*** Block opens ***

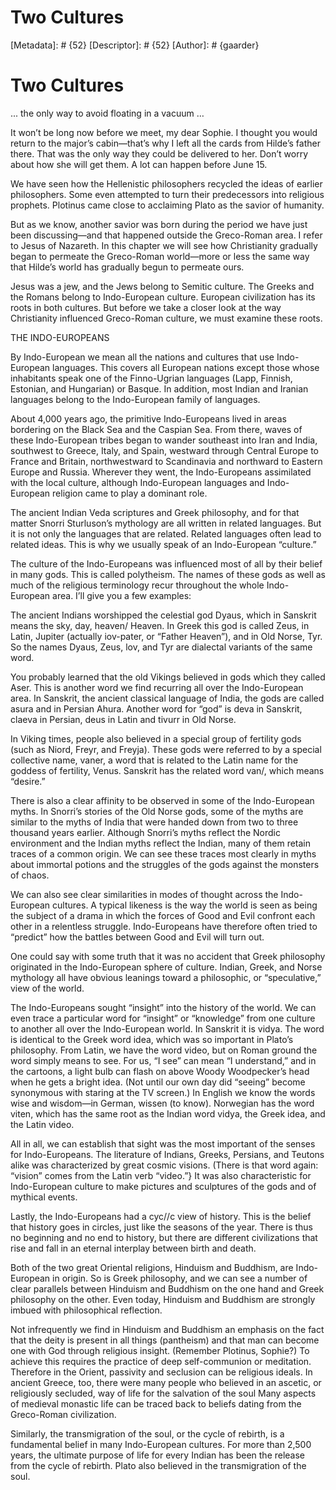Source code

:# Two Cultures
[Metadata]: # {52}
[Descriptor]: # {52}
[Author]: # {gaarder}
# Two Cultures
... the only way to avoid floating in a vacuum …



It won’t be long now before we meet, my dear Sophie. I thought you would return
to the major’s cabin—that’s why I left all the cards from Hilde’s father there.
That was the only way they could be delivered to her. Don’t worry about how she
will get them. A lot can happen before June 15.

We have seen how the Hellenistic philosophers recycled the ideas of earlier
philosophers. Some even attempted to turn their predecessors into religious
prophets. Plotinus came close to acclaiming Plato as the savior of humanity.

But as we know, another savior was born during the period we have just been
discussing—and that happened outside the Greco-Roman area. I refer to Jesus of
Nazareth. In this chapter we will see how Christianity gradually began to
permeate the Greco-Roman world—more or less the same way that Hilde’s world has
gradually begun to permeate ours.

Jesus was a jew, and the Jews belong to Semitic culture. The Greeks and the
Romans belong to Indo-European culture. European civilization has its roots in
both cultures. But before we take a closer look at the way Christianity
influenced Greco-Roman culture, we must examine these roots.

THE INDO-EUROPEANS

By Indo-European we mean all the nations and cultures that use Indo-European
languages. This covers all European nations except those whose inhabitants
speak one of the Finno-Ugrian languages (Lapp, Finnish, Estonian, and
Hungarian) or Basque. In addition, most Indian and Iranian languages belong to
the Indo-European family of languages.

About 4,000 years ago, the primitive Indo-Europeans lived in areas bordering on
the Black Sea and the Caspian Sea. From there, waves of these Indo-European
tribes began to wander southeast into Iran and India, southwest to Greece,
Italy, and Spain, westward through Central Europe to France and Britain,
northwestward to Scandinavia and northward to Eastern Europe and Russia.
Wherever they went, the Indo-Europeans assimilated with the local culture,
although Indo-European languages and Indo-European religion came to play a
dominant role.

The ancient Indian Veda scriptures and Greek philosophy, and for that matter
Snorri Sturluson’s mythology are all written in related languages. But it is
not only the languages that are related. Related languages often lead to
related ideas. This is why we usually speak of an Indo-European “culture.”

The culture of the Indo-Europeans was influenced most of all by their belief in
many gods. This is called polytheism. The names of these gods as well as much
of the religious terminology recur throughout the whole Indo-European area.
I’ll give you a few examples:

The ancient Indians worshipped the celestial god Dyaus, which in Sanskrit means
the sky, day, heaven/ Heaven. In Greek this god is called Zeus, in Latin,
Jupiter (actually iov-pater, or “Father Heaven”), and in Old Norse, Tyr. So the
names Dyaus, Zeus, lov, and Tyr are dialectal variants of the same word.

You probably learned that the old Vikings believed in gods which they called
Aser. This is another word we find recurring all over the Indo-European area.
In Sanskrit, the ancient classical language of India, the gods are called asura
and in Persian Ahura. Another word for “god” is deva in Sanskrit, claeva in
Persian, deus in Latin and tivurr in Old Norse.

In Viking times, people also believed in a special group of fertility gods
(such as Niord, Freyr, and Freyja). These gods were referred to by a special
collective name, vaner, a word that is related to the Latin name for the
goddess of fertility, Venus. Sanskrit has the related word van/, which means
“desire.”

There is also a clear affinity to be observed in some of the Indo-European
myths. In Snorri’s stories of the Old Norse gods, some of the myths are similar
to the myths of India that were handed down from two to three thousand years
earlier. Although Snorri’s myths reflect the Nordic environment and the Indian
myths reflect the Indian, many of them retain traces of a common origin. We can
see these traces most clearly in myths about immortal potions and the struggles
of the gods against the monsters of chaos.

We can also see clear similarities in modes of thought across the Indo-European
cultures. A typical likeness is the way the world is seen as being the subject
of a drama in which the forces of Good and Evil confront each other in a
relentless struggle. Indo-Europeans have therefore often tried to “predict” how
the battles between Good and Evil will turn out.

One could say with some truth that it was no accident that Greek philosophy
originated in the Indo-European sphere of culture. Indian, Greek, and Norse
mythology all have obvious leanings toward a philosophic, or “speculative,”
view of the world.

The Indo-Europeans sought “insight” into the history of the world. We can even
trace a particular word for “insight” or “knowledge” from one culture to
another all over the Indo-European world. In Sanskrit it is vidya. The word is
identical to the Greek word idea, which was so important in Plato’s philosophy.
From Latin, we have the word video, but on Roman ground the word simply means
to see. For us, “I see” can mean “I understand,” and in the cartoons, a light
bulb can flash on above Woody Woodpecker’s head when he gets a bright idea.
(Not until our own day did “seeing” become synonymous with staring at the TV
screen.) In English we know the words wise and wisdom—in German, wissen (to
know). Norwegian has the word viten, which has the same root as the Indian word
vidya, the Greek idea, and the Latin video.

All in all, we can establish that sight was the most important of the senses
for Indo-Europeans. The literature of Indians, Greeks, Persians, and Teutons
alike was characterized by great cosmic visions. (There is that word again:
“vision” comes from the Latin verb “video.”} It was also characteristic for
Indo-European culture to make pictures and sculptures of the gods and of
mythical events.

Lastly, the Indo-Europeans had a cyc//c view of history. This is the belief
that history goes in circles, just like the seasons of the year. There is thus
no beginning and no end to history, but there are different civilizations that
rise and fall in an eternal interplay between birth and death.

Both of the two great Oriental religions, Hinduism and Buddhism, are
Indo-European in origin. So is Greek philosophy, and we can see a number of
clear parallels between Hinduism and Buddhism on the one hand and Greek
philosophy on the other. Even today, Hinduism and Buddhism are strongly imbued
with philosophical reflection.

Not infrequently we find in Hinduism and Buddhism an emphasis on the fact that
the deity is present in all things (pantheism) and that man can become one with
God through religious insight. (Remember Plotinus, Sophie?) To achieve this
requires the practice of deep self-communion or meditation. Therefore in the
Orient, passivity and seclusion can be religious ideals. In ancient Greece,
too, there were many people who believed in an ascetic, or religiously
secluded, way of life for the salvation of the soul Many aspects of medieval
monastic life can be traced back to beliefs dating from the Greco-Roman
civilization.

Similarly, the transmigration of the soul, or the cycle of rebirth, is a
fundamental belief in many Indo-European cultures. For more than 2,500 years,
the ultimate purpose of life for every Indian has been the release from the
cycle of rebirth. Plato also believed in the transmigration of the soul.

*** Block closes ***

- _Directions for this task_: Copy whichever lines above contain the string "ancient".

- _Result for this exercise_:
The ancient Indian Veda scriptures and Greek philosophy, and for that matter
The ancient Indians worshipped the celestial god Dyaus, which in Sanskrit means
In Sanskrit, the ancient classical language of India, the gods are called asura
Orient, passivity and seclusion can be religious ideals. In ancient Greece,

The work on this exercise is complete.